Her thoughts turned to Connor Whitby. Was there a moment when his eyes met hers as he ran across the road? A moment when he recognised her murderous intent and ran for his life? Or was she imagining it? He was the boy that Janie had chosen over John-Paul Fitzpatrick. You chose the wrong boy, darling. She would have lived if she’d chosen John-Paul.
She wondered if Janie had truly loved Connor. Was Connor the son-in-law Rachel was meant to have in that fantasy parallel life she never got to live? And did Rachel therefore owe it to Janie’s memory to do something nice for Connor? Have him over for dinner? She shuddered at the thought. Absolutely not. She couldn’t turn off her feelings like a tap. She could still see the fury on Connor’s face in that video, and the way Janie had shrunk from him.

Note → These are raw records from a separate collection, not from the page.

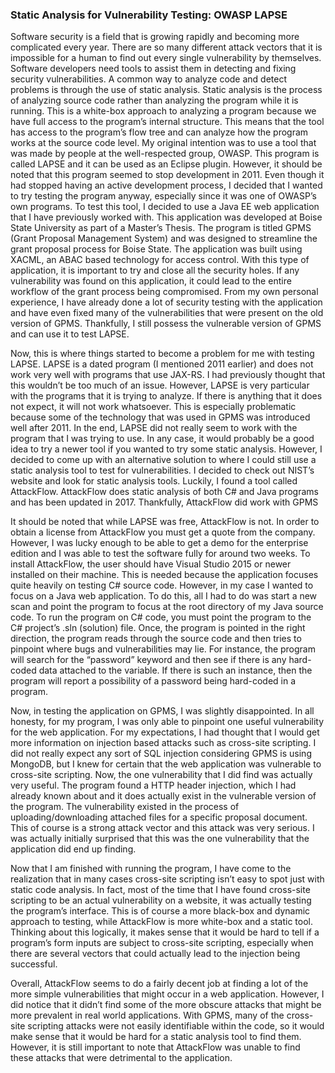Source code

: ### Static Analysis for Vulnerability Testing: OWASP LAPSE


Software security is a field that is growing rapidly and becoming more complicated every year. There are so many different attack vectors that it is impossible for a human to find out every single vulnerability by themselves. Software developers need tools to assist them in detecting and fixing security vulnerabilities. A common way to analyze code and detect problems is through the use of static analysis. Static analysis is the process of analyzing source code rather than analyzing the program while it is running. This is a white-box approach to analyzing a program because we have full access to the program’s internal structure. This means that the tool has access to the program’s flow tree and can analyze how the program works at the source code level. My original intention was to use a tool that was made by people at the well-respected group, OWASP. This program is called LAPSE and it can be used as an Eclipse plugin. However, it should be noted that this program seemed to stop development in 2011. Even though it had stopped having an active development process, I decided that I wanted to try testing the program anyway, especially since it was one of OWASP’s own programs.
To test this tool, I decided to use a Java EE web application that I have previously worked with. This application was developed at Boise State University as part of a Master’s Thesis. The program is titled GPMS (Grant Proposal Management System) and was designed to streamline the grant proposal process for Boise State. The application was built using XACML, an ABAC based technology for access control. With this type of application, it is important to try and close all the security holes. If any vulnerability was found on this application, it could lead to the entire workflow of the grant process being compromised. From my own personal experience, I have already done a lot of security testing with the application and have even fixed many of the vulnerabilities that were present on the old version of GPMS. Thankfully, I still possess the vulnerable version of GPMS and can use it to test LAPSE. 

Now, this is where things started to become a problem for me with testing LAPSE. LAPSE is a dated program (I mentioned 2011 earlier) and does not work very well with programs that use JAX-RS. I had previously thought that this wouldn’t be too much of an issue. However, LAPSE is very particular with the programs that it is trying to analyze. If there is anything that it does not expect, it will not work whatsoever. This is especially problematic because some of the technology that was used in GPMS was introduced well after 2011. In the end, LAPSE did not really seem to work with the program that I was trying to use. In any case, it would probably be a good idea to try a newer tool if you wanted to try some static analysis. However, I decided to come up with an alternative solution to where I could still use a static analysis tool to test for vulnerabilities. I decided to check out NIST’s website and look for static analysis tools. Luckily, I found a tool called AttackFlow. AttackFlow does static analysis of both C# and Java programs and has been updated in 2017. Thankfully, AttackFlow did work with GPMS

It should be noted that while LAPSE was free, AttackFlow is not. In order to obtain a license from AttackFlow you must get a quote from the company. However, I was lucky enough to be able to get a demo for the enterprise edition and I was able to test the software fully for around two weeks. To install AttackFlow, the user should have Visual Studio 2015 or newer installed on their machine. This is needed because the application focuses quite heavily on testing C# source code. However, in my case I wanted to focus on a Java web application. To do this, all I had to do was start a new scan and point the program to focus at the root directory of my Java source code. To run the program on C# code, you must point the program to the C# project’s .sln (solution) file. Once, the program is pointed in the right direction, the program reads through the source code and then tries to pinpoint where bugs and vulnerabilities may lie. For instance, the program will search for the “password” keyword and then see if there is any hard-coded data attached to the variable. If there is such an instance, then the program will report a possibility of a password being hard-coded in a program.

Now, in testing the application on GPMS, I was slightly disappointed. In all honesty, for my program, I was only able to pinpoint one useful vulnerability for the web application. For my expectations, I had thought that I would get more information on injection based attacks such as cross-site scripting. I did not really expect any sort of SQL injection considering GPMS is using MongoDB, but I knew for certain that the web application was vulnerable to cross-site scripting. Now, the one vulnerability that I did find was actually very useful.  The program found a HTTP header injection, which I had already known about and it does actually exist in the vulnerable version of the program. The vulnerability existed in the process of uploading/downloading attached files for a specific proposal document. This of course is a strong attack vector and this attack was very serious. I was actually initially surprised that this was the one vulnerability that the application did end up finding.

Now that I am finished with running the program, I have come to the realization that in many cases cross-site scripting isn’t easy to spot just with static code analysis. In fact, most of the time that I have found cross-site scripting to be an actual vulnerability on a website, it was actually testing the program’s interface. This is of course a more black-box and dynamic approach to testing, while AttackFlow is more white-box and a static tool. Thinking about this logically, it makes sense that it would be hard to tell if a program’s form inputs are subject to cross-site scripting, especially when there are several vectors that could actually lead to the injection being successful.

Overall, AttackFlow seems to do a fairly decent job at finding a lot of the more simple vulnerabilities that might occur in a web application. However, I did notice that it didn’t find some of the more obscure attacks that might be more prevalent in real world applications. With GPMS, many of the cross-site scripting attacks were not easily identifiable within the code, so it would make sense that it would be hard for a static analysis tool to find them. However, it is still important to note that AttackFlow was unable to find these attacks that were detrimental to the application.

She knew, intellectually at least, that it was nothing more than an ordinary teenage boy desperate for a straight answer from a teenage girl, but that didn’t mean she forgave him.
She thought of the way Connor had smiled at Janie in the video, before he lost his temper. The genuinely smitten smile. She remembered, too, the photo in Janie’s album, the one where Connor had been laughing so fondly over something Janie had said.
Perhaps one day she’d post Connor Whitby a copy of that photo, with a card. Thought you might like to have this. A subtle apology for the way she’d treated him over the years, and oh yes, a subtle apology for trying to kill him. Let’s not forget that. She grimaced in the darkness, and turned her head and pressed her lips against Jacob’s scalp for comfort.
Tomorrow I’ll go to the post office and pick up a passport application. I’ll visit them in New York. Maybe I’ll even do one of those damned Alaskan cruises. Marla and Mac can come with me. They don’t mind the cold.
Go back to sleep now, Mum, said Janie. For a moment Rachel could see her so clearly. The middle-aged woman she would have become, so sure of herself and her place in the world, bossy and loving, condescending and impatient with her dear old mum, helping her get her first ever passport.
Can’t sleep, said Rachel.
Yes, you can, said Janie.
Rachel slept.
Chapter fifty-six
The official demolition of the Berlin Wall happened as efficiently as its construction. On 22 June 1990, Checkpoint Charlie, the famous symbol of the Cold War, was dismantled in a strangely prosaic ceremony. A giant crane lifted out the famous beige metal shack in one piece, watched by foreign ministers and other dignitaries seated on rows of plastic chairs.